POD OPIEKĄ ŚW. JÓZEFA I ŚW. MICHAŁA ARCHANIOŁA

Contemplare et contemplata aliis tradere

Veritas liberabit vos

poniedziałek, 6 stycznia 2020

Uroczystość Trzech Królów

Znalezione obrazy dla zapytania Krótkie nauki homiletyczne na niedziele i uroczystości całego roku  według Postylli Katolickiej Większej ks. Jakuba Wujka SI      KRÓTKIE NAUKI HOMILETYCZNE na niedziele i uroczystości całego roku WEDŁUG Postylli Katolickiej Większej KS. JAKUBA WUJKA SI OPRACOWAŁ Bp WŁADYSŁAW KRYNICKI

Syn Boży przyszedł na ziemię zbawić nie tylko Żydów, ale i pogan. Dotąd oznajmił się tylko Żydom przez aniołów, a w obrzezaniu swoim okazał się być prawdziwym potomkiem Abrahama i Dawida. Ale Go jeszcze poganie nie znali, a poznać byli winni, aby spełniło się proroctwo Izajasza: I będą chodzić narody w światłości Twojej, a królowie w jasności wejścia Twojego (Iz. LX, 3). Dziś to właśnie poganie poznali Zbawiciela. Dzisiaj, na zawstydzenie żydowskiego narodu i na okazanie swego miłosierdzia, Bóg wszechmogący, przy pomocy osobliwej, a nigdy przedtem niewidzianej gwiazdy, daje poznać swego Syna trzem mędrcom, pierwocinom narodów pogańskich. A tak słusznie uroczystość dzisiejsza przez Kościół święty nazwana jest Zjawieniem Pańskim, albowiem dziś Zbawiciel nasz objawił się czyli dał się poznać w osobach owych mędrców wszystkim narodom ziemi. Aby ta uwaga pobudziła nas do większej wdzięczności ku Panu Jezusowi, rozważmy pokrótce Ewangelię dnia dzisiejszego.

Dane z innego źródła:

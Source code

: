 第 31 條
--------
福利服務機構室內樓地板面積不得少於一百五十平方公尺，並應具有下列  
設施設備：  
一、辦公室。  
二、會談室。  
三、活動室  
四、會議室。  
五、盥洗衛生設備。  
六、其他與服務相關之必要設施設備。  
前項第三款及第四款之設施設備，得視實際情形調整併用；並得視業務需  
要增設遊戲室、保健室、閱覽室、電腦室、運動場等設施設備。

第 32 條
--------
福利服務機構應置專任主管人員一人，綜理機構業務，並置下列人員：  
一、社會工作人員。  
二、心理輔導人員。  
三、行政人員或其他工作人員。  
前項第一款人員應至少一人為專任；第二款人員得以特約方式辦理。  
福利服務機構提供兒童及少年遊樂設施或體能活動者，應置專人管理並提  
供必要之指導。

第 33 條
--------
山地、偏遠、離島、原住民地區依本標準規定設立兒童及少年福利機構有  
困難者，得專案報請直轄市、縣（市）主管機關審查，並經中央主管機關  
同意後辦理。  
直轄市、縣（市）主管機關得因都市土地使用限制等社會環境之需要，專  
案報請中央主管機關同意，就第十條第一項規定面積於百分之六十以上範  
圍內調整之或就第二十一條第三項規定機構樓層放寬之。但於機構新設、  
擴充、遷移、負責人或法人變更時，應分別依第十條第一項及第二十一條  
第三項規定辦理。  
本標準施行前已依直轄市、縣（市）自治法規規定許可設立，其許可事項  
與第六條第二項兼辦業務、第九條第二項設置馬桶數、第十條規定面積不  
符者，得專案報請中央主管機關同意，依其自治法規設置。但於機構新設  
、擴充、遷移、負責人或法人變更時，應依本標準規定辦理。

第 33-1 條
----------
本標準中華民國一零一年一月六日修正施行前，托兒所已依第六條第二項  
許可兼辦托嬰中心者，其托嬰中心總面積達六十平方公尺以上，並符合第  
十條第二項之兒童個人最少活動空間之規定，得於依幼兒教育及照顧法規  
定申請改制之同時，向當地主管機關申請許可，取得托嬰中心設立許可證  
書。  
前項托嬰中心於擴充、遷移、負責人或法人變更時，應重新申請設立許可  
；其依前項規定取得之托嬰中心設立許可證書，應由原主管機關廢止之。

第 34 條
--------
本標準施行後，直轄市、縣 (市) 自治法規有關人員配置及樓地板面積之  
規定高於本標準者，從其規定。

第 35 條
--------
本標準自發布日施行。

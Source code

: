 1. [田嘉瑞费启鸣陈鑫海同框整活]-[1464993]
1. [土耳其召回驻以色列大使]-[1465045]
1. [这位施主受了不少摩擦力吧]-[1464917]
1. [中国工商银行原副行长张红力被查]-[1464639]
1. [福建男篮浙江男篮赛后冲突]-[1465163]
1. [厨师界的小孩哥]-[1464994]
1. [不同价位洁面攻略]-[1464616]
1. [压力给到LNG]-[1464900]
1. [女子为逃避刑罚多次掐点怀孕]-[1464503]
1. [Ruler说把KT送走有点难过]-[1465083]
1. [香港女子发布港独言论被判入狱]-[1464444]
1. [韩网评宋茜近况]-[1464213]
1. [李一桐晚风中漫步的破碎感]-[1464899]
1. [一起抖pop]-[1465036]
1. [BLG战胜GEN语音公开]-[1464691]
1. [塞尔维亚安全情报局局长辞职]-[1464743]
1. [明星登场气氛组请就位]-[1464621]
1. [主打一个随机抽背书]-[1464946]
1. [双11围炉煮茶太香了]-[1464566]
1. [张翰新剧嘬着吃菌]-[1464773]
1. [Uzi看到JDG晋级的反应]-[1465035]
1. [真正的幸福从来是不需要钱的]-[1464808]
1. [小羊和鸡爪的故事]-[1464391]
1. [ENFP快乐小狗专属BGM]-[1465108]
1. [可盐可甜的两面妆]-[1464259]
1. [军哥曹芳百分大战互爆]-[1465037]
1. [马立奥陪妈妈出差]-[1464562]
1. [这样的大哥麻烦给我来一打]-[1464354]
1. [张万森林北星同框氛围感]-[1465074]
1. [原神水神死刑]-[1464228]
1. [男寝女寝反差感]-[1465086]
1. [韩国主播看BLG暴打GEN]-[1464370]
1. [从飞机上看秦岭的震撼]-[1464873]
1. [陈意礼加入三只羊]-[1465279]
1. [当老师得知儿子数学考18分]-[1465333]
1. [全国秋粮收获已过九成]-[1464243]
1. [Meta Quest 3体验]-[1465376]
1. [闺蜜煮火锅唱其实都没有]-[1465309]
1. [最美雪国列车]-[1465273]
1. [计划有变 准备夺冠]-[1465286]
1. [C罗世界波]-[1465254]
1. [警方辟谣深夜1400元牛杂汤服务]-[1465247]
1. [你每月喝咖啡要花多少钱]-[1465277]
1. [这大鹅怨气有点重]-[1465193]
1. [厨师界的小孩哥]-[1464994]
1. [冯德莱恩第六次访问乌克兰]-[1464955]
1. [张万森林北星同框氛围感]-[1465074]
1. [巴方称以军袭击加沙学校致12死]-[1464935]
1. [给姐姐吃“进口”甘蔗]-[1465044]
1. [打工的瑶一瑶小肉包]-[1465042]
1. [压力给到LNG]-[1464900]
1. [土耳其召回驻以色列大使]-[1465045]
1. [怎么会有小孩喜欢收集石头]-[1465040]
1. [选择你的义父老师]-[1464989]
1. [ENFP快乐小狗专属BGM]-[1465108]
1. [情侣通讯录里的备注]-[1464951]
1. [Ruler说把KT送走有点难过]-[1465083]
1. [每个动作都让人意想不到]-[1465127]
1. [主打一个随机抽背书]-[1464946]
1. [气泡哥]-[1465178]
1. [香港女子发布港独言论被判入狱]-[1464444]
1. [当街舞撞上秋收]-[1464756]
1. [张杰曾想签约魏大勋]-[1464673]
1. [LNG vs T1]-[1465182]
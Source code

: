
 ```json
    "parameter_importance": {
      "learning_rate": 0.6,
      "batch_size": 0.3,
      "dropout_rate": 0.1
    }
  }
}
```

Chciał Chrystus Pan wszystek świat pociągnąć do czci sobie należnej i w tym celu, wkrótce po Narodzeniu swoim w stajence betlejemskiej, pobudził trzech mężów, aby Mu pokłon oddali. Ewangelia święta nazywa ich mędrcami, a starodawne podanie nadto mówi, że i królami byli jakichś bliżej nam nieznanych, wschodnich narodów. Znali się oni na astronomii, czyli nauce o gwiazdach, a wiedzieli też prawdopodobnie z proroctwa Balaama, wieszczka pogańskiego, iż miała powstać gwiazda z domu Jakuba, to jest mąż z narodu Izraelskiego, który miał opanować świat cały. Ujrzawszy tedy nową, odrębną od innych gwiazdę, a z natchnienia Ducha Świętego rozumiejąc, iż ona znamionowała tego nowonarodzonego Króla niebieskiego, miłością Bożą rozgrzani, nie bacząc na trudy dalekiej podróży, wybrali się szukać owego Króla. A mając za przewodnika gwiazdę, przyszli za nią do ziemi żydowskiej, ona zaś, doprowadziwszy ich do Jerozolimy, do czasu zniknęła. Tam się więc spodziewali znaleźć Tego, do którego serce ich tęskniło. Lecz Pan nasz, który, przyszedłszy na ziemię, przyjął postać sługi, obrał sobie Betlejem ku narodzeniu, a Jerozolimę ku umęczeniu. Ale zapyta kto: czemu gwiazda zniknęła? Oto dlatego, iż w Jerozolimie mieszkali przełożeni kapłanów żydowskich i uczeni, znający dobrze proroctwa Starego Zakonu. Łatwo się więc było od nich dowiedzieć o miejscu narodzenia Zbawiciela, bo to już dawno mężowie Boży przepowiedzieli. Pytają tedy owi trzej pielgrzymi: Gdzie jest, który się narodził, król żydowski? Jakże wielką była ich wiara i odwaga! Nie lękają się Heroda, choć wiedzą, że on w Jerozolimie królował i że każdy, kto za życia królewskiego innego króla mianuje, gardłem to i majętnością płaci. Mają syna Herodowego w złotej kołysce, a szukają Syna ubożuchnej Matki, w żłobie leżącego. Jeszcze Chrystusa nie widzieli, a już się dla Niego narażają.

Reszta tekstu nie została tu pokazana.